As the Lok Sabha elections near, and Modi and the BJP have felt the heat of a gathering opposition alliances, especially in Uttar Pradesh, the CBI is finding itself ever more useful to the government. Samajwadi Party president Akhilesh Yadav, for instance, is suddenly facing an investigation in an illegal mining case from over four years ago, although his name does not figure in the CBI FIR, which was itself registered last month soon after he sealed an alliance with Mayawati’s BSP. That alliance is expected to hugely dent the BJP’s poll prospects in Uttar Pradesh, which sends 80 MPs to Lok Sabha. In 2014, the BJP had won a whopping 71 of those seats but has since lost three in bypolls for which SP and BSP had come together.
Opposition leaders also point to sudden haste with which the government has been acting in cases against AAP, RJD, Congress and Trinamool Congress leaders.
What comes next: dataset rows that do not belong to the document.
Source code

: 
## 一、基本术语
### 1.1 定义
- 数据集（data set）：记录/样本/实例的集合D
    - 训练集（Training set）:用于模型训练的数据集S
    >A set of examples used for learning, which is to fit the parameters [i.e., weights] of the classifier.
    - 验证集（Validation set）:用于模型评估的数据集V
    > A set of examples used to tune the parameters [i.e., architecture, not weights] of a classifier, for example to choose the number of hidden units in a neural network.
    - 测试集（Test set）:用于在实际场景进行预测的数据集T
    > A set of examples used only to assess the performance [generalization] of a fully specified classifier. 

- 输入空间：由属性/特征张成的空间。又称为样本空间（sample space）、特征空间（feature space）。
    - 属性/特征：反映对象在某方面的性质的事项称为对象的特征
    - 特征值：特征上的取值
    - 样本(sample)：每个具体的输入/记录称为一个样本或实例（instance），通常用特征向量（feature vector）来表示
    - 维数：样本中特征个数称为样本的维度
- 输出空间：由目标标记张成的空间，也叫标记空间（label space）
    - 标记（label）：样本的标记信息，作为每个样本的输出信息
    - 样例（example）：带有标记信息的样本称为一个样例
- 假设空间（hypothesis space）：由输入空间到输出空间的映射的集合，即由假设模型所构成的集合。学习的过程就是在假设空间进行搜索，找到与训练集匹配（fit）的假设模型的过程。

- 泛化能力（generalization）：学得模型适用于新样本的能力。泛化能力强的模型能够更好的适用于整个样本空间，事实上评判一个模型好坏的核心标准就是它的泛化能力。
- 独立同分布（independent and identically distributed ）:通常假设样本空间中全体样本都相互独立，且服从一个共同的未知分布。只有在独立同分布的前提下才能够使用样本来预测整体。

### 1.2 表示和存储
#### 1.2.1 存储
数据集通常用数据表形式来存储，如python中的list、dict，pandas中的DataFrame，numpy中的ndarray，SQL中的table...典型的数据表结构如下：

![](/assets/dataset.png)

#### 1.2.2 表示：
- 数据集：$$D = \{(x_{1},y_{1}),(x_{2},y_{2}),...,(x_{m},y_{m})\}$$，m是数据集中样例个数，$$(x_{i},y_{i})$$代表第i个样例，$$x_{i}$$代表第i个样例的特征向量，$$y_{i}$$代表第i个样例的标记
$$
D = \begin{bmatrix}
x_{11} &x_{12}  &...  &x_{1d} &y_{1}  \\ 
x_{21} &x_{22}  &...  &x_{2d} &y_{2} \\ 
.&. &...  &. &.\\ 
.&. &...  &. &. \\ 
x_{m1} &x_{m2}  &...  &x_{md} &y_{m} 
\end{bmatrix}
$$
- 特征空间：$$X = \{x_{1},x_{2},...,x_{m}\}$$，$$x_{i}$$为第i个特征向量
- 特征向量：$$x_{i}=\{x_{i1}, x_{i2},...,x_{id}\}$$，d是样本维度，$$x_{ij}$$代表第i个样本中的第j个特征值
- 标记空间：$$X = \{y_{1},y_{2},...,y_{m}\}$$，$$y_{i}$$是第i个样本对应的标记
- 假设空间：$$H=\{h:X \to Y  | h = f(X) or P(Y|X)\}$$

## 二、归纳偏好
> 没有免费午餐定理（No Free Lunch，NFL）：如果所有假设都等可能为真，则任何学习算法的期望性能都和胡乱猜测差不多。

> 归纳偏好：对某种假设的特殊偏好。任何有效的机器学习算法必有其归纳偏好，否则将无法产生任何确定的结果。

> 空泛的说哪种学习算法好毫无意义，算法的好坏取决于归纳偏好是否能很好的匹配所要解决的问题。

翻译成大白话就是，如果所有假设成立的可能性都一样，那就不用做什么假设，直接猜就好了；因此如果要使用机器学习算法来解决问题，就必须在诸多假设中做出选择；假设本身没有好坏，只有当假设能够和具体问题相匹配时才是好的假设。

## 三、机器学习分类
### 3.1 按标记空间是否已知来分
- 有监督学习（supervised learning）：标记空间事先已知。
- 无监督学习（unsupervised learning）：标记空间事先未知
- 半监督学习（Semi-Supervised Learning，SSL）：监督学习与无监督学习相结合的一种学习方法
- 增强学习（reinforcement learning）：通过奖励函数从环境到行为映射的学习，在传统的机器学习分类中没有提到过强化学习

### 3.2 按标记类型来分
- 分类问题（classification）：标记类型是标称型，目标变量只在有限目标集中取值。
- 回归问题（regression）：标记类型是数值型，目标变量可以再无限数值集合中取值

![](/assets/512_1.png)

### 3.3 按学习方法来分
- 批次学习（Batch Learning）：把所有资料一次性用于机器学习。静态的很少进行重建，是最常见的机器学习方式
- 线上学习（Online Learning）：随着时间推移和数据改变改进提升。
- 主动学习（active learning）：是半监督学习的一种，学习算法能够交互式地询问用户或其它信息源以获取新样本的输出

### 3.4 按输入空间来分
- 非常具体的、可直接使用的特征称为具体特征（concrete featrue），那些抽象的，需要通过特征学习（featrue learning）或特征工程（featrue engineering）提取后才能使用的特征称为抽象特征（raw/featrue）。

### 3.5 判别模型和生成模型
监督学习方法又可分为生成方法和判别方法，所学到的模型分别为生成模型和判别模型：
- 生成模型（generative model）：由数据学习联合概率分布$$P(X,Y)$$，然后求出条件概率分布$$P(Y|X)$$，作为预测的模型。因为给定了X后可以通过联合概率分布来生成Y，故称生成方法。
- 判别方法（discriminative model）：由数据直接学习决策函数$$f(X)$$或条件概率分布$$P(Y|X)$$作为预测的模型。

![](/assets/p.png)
In the chit-fund scam cases, the parties point out that the CBI did nothing in the past five years, but suddenly woke up to the case to interrogate the Kolkata police commissioner, seen as being close to Mamata Banerjee, just ahead of elections, even as the Modi-Shah duo eye Bengal for its 40 LS seats. In fact, in October, a prominent Bengali newspaper had outed an audio clip of a conversation between Mukul Roy and BJP leader Kailash Vijayvargiya in which the former tells the latter that to tell Amit Shah that the CBI should go after four senior IPS officers to scare them.
Meanwhile, elsewhere, in Andhra Pradesh, for instance, the Modi government and the CBI are in no hurry to pursue long-pending cases against YSR Congress leader Y S Jaganmohan Reddy. After all, he is a potential ally.